Segment Start: Provided records

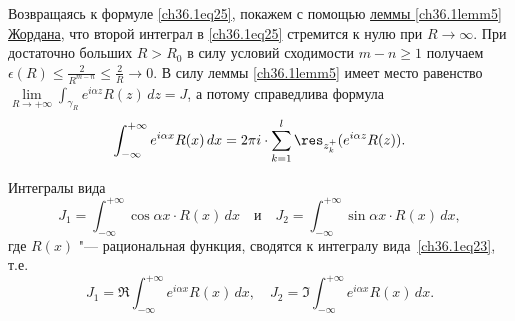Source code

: Возвращаясь к формуле \eqref{ch36.1eq25}, покажем с помощью \hyperref[ch36.1lemm5]{леммы \ref{ch36.1lemm5} Жордана}, что второй интеграл в \eqref{ch36.1eq25} стремится к нулю при $R \to \infty$. При достаточно больших $R > R_0$ в силу условий сходимости $m - n \ge 1$ получаем $\epsilon(R) \le \frac{2}{R^{m - n}} \le \frac{2}{R} \to 0$. В силу леммы  \ref{ch36.1lemm5} имеет место равенство $\lim\limits_{R \to +\infty} \int_{\gamma_R} e^{i \alpha z}R(z) \,dz = J$, а потому справедлива формула
\begin{equation} \label{ch36.1eq27}
\int_{-\infty}^{+\infty} e^{i \alpha x}R(x) \,dx = 2\pi i \cdot \sum_{k = 1}^l \res_{z_k^+} (e^{i \alpha z}R(z)).
\end{equation}

\begin{cons} \label{ch36.1cons2}
Интегралы вида
\begin{equation} \label{ch36.1eq28}
J_1 = \int_{-\infty}^{+\infty} \cos\alpha x \cdot R(x) \,dx \quad \text{и} \quad J_2 = \int_{-\infty}^{+\infty} \sin \alpha x \cdot R(x) \,dx,
\end{equation}
где $R(x)$ "--- рациональная функция, сводятся к интегралу вида~\eqref{ch36.1eq23}, т.е.
$$
J_1 = \Re \int_{-\infty}^{+\infty} e^{i \alpha x} R(x) \,dx, \quad J_2 = \Im \int_{-\infty}^{+\infty} e^{i \alpha x}R(x) \,dx.
$$
\end{cons}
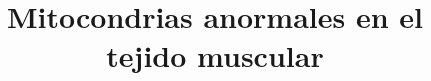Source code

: \documentclass{bmcart}
\begin{document}
	\begin{frontmatter}
	
		\begin{fmbox}
			
			
			\title{Mitocondrias anormales en el tejido muscular}
			
			
			\author[
			  addressref={aff1},                   %
			  corref={aff1},                       %
			  email={juliadelrio2003@uma.es}   %
			]{ } %
			
			\author[
			  addressref={aff1},
			  email={javiimendeezz@uma.es}
			]{ }

			\author[
			  addressref={aff1},
			  email={jesusrus@uma.es}
			]{ }
			
			\author[
			addressref={aff1},
			email={benjitox@uma.es}
			]{ }

			
			\address[id=aff1]{%
			  ,             %
			  ,          %
			  ,                              %
			}
		
		\end{fmbox}%
		
		\begin{abstractbox}
		
			\begin{abstract} %
			
			

\end{abstract}
\end{abstractbox}
\end{frontmatter}
\end{document}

Segment End: Provided records

- _What you have to do_:
For the records above, output each one exactly and skip any image.

- _Written solution_:
Source code

: Возвращаясь к формуле \eqref{ch36.1eq25}, покажем с помощью \hyperref[ch36.1lemm5]{леммы \ref{ch36.1lemm5} Жордана}, что второй интеграл в \eqref{ch36.1eq25} стремится к нулю при $R \to \infty$. При достаточно больших $R > R_0$ в силу условий сходимости $m - n \ge 1$ получаем $\epsilon(R) \le \frac{2}{R^{m - n}} \le \frac{2}{R} \to 0$. В силу леммы  \ref{ch36.1lemm5} имеет место равенство $\lim\limits_{R \to +\infty} \int_{\gamma_R} e^{i \alpha z}R(z) \,dz = J$, а потому справедлива формула
\begin{equation} \label{ch36.1eq27}
\int_{-\infty}^{+\infty} e^{i \alpha x}R(x) \,dx = 2\pi i \cdot \sum_{k = 1}^l \res_{z_k^+} (e^{i \alpha z}R(z)).
\end{equation}

\begin{cons} \label{ch36.1cons2}
Интегралы вида
\begin{equation} \label{ch36.1eq28}
J_1 = \int_{-\infty}^{+\infty} \cos\alpha x \cdot R(x) \,dx \quad \text{и} \quad J_2 = \int_{-\infty}^{+\infty} \sin \alpha x \cdot R(x) \,dx,
\end{equation}
где $R(x)$ "--- рациональная функция, сводятся к интегралу вида~\eqref{ch36.1eq23}, т.е.
$$
J_1 = \Re \int_{-\infty}^{+\infty} e^{i \alpha x} R(x) \,dx, \quad J_2 = \Im \int_{-\infty}^{+\infty} e^{i \alpha x}R(x) \,dx.
$$
\end{cons}
Source code

: \documentclass{bmcart}
\begin{document}
	\begin{frontmatter}
	
		\begin{fmbox}
			
			
			\title{Mitocondrias anormales en el tejido muscular}
			
			
			\author[
			  addressref={aff1},                   %
			  corref={aff1},                       %
			  email={juliadelrio2003@uma.es}   %
			]{ } %
			
			\author[
			  addressref={aff1},
			  email={javiimendeezz@uma.es}
			]{ }

			\author[
			  addressref={aff1},
			  email={jesusrus@uma.es}
			]{ }
			
			\author[
			addressref={aff1},
			email={benjitox@uma.es}
			]{ }

			
			\address[id=aff1]{%
			  ,             %
			  ,          %
			  ,                              %
			}
		
		\end{fmbox}%
		
		\begin{abstractbox}
		
			\begin{abstract} %
			
			

\end{abstract}
\end{abstractbox}
\end{frontmatter}
\end{document}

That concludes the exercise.